Following 15 bioreactor trials, the Queensland Government (DAF) has released new guidelines that collate and synthesize the data about using denitrifying bioreactors to improve water quality runoff from farms.
Bioreactors are woodchip filled trenches that intercept and treat nitrate in surface run-off or shallow ground water on farms. The guidelines will help land managers and farmers decide whether a bioreactor will be effective on a particular site and if so, how to design, construct and maintain it to maximise the removal of nitrate.
The bioreactor guidelines are based on four years of research from projects including the Wet Tropics Major Integrated Project (MIP), which has been trialling a number of catchment repair treatment systems, together with literature published overseas.
Wetlands expert Carla Wegscheidl said lots of lessons had been learned along the way with some bioreactors being flooded and others trampled by feral pigs. The presence of algae and sediment also cause challenges.
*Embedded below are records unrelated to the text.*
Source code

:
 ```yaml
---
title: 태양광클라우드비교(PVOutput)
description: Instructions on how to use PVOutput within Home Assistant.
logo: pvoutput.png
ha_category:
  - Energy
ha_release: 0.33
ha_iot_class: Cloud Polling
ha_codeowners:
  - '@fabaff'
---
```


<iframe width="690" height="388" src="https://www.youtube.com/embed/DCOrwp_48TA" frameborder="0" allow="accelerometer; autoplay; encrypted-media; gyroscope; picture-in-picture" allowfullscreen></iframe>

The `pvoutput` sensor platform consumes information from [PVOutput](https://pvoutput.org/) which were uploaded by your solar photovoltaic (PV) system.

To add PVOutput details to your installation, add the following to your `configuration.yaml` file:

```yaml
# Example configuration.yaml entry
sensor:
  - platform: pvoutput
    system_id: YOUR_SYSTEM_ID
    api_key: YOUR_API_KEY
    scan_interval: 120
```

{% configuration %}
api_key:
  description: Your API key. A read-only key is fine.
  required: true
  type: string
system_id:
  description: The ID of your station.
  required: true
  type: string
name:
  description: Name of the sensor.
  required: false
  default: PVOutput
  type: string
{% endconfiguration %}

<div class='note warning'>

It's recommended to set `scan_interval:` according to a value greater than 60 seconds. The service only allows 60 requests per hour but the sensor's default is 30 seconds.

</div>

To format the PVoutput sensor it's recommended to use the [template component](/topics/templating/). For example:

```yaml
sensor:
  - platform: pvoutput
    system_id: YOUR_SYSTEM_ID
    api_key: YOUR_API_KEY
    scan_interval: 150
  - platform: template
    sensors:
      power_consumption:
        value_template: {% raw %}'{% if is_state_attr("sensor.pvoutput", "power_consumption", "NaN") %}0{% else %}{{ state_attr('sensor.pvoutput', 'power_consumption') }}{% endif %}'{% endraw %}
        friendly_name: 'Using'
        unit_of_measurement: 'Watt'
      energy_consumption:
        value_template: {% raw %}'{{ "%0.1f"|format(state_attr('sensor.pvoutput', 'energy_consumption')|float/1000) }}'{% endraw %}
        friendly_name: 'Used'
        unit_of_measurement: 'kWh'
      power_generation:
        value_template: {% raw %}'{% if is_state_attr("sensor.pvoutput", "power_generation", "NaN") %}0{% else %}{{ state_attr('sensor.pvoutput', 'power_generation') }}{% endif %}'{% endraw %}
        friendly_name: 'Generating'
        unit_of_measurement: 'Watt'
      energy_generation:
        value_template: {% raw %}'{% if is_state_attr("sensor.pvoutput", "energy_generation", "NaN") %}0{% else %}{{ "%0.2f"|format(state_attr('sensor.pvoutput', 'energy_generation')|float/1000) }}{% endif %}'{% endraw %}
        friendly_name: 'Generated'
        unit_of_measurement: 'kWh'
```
“Bioreactors are relatively simple, passive treatment systems that can be installed in farm-drains, or headlands without impacting farm operations,” she said.
“The carbon in the woodchip, and low oxygen environment, provides the right conditions for microbes to convert nitrate in the water into harmless nitrogen gas through the process of denitrification. This process naturally occurs in wetlands and waterlogged soils. Microbes are already present in the soils.”
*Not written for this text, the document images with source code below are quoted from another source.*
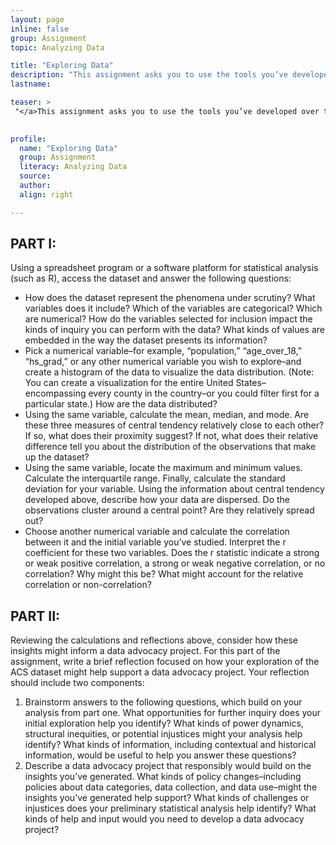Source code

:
 ```yaml
---
layout: page
inline: false
group: Assignment
topic: Analyzing Data

title: "Exploring Data"
description: "This assignment asks you to use the tools you’ve developed over the course of this module to begin understanding a dataset–a subset of the 2019 American Community Survey performed by the United States Census Bureau (The dataset with information about its source and the variables included is available at https://www.openintro.org/data/index.php?data=county_2019. This assignment builds on lesson 2.3 (from the historicizing data module) and you should keep in mind how the project of counting the US population is inherently messy, and implicitly (and sometimes explicitly) caught up in questions of power. This is the case not only because census numbers are used by federal, state and local policy makers, but also because the methods and categories used to gather and organize data frequently make assumptions about what it means to be normal and about how people should be living their lives. At the same time, data can be a powerful tool for identifying patterns of injustice or systemic violence. As you work through this assignment, reflect both on how the ACS data embeds bias and on how the data might contribute to a responsible data advocacy project."
lastname: 

teaser: >
 "</a>This assignment asks you to use the tools you’ve developed over the course of this module to begin understanding a dataset–a subset of the 2019 American Community Survey performed by the United States Census Bureau (The dataset with information about its source and the variables included is available at <a href="https://www.openintro.org/data/index.php?data=county_2019">https://www.openintro.org/data/index.php?data=county_2019</a>. This assignment builds on lesson 2.3 (from the historicizing data module) and you should keep in mind how the project of counting the US population is inherently messy, and implicitly (and sometimes explicitly) caught up in questions of power. This is the case not only because census numbers are used by federal, state and local policy makers, but also because the methods and categories used to gather and organize data frequently make assumptions about what it means to be normal and about how people should be living their lives. At the same time, data can be a powerful tool for identifying patterns of injustice or systemic violence. As you work through this assignment, reflect both on how the ACS data embeds bias and on how the data might contribute to a responsible data advocacy project."
 

profile:
  name: "Exploring Data"
  group: Assignment
  literacy: Analyzing Data
  source: 
  author: 
  align: right

---
```


## PART I: 
Using a spreadsheet program or a software platform for statistical analysis (such as R), access the dataset and answer the following questions:
- How does the dataset represent the phenomena under scrutiny? What variables does it include? Which of the variables are categorical? Which are numerical? How do the variables selected for inclusion impact the kinds of inquiry you can perform with the data? What kinds of values are embedded in the way the dataset presents its information?
- Pick a numerical variable–for example, “population,” “age_over_18,” “hs_grad,” or any other numerical variable you wish to explore–and create a histogram of the data to visualize the data distribution. (Note: You can create a visualization for the entire United States–encompassing every county in the country–or you could filter first for a particular state.) How are the data distributed? 
- Using the same variable, calculate the mean, median, and mode. Are these three measures of central tendency relatively close to each other? If so, what does their proximity suggest? If not, what does their relative difference tell you about the distribution of the observations that make up the dataset?
- Using the same variable, locate the maximum and minimum values. Calculate the interquartile range. Finally, calculate the standard deviation for your variable. Using the information about central tendency developed above, describe how your data are dispersed. Do the observations cluster around a central point? Are they relatively spread out?
- Choose another numerical variable and calculate the correlation between it and the initial variable you’ve studied. Interpret the r coefficient for these two variables. Does the r statistic indicate a strong or weak positive correlation, a strong or weak negative correlation, or no correlation? Why might this be? What might account for the relative correlation or non-correlation? 

## PART II: 
Reviewing the calculations and reflections above, consider how these insights might inform a data advocacy project. For this part of the assignment, write a brief reflection focused on how your exploration of the ACS dataset might help support a data advocacy project. Your reflection should include two components:
1. Brainstorm answers to the following questions, which build on your analysis from part one. What opportunities for further inquiry does your initial exploration help you identify? What kinds of power dynamics, structural inequities, or potential injustices might your analysis help identify? What kinds of information, including contextual and historical information, would be useful to help you answer these questions?
2. Describe a data advocacy project that responsibly would build on the insights you’ve generated. What kinds of policy changes–including policies about data categories, data collection, and data use–might the insights you’ve generated help support? What kinds of challenges or injustices does your preliminary statistical analysis help identify? What kinds of help and input would you need to develop a data advocacy project?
MIP Catchment Repair Coordinator Chris Algar said the input from participating landholders has been a crucial part of the process.
“With the help of landholders we've been able to trial a range of different bioreactor designs in the Major Integrated Project, each designed to suit the landscape they’re positioned in. There’s no one size fits all solution - variability of soil, land and water flow all mean we need to tailor each bioreactor to the conditions,” Mr Algar said.
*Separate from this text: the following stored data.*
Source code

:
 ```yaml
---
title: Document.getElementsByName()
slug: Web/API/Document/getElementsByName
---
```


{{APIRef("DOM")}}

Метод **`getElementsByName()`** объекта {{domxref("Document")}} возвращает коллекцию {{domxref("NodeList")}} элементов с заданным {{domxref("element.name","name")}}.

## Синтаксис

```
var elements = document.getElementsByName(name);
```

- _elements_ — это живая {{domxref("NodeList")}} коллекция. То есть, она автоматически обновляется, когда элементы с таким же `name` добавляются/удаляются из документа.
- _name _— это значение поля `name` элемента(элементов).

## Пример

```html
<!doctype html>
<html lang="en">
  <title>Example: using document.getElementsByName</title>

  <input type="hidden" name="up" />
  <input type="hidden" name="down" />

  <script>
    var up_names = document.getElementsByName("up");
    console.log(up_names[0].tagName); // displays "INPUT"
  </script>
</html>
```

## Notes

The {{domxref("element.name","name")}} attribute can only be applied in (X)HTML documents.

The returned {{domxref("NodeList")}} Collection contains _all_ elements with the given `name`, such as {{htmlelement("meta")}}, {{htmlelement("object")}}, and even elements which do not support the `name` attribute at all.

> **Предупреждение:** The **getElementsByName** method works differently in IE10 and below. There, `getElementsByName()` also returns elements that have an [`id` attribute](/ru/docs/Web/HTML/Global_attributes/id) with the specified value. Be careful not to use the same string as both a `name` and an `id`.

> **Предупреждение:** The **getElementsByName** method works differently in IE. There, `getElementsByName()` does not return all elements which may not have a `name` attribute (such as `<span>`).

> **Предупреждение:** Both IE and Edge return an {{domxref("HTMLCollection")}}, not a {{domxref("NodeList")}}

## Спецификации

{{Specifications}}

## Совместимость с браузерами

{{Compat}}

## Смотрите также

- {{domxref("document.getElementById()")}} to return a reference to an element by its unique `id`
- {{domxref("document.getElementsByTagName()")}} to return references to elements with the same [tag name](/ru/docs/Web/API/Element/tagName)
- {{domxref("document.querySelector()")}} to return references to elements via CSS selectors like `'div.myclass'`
One advantage of bioreactors is the minimal impact they have on productive land.
“Only a small amount of land is required for a bioreactor and it doesn’t need to be positioned on existing farmland. The ideal conditions for a bioreactor site is an area that’s freely draining where leaching is occurring in the soil,” said Mr Algar.
Ms Wegscheidl said the trials couldn’t have been completed without the help of the Bioreactor Network, whose members include Jaragun EcoServices, Terrain NRM (Wet Tropics Major Integrated Project), James Cook University, Queensland University of Technology, Australian Wetlands Consulting and the Department of Environment and Science.
“It was truly a collaborative effort,” she said.
The guidelines were developed as part of the Bioreactors for Great Barrier Reef and the Agricultural Water Treatment projects, with funding from the Queensland Reef Water Quality Program.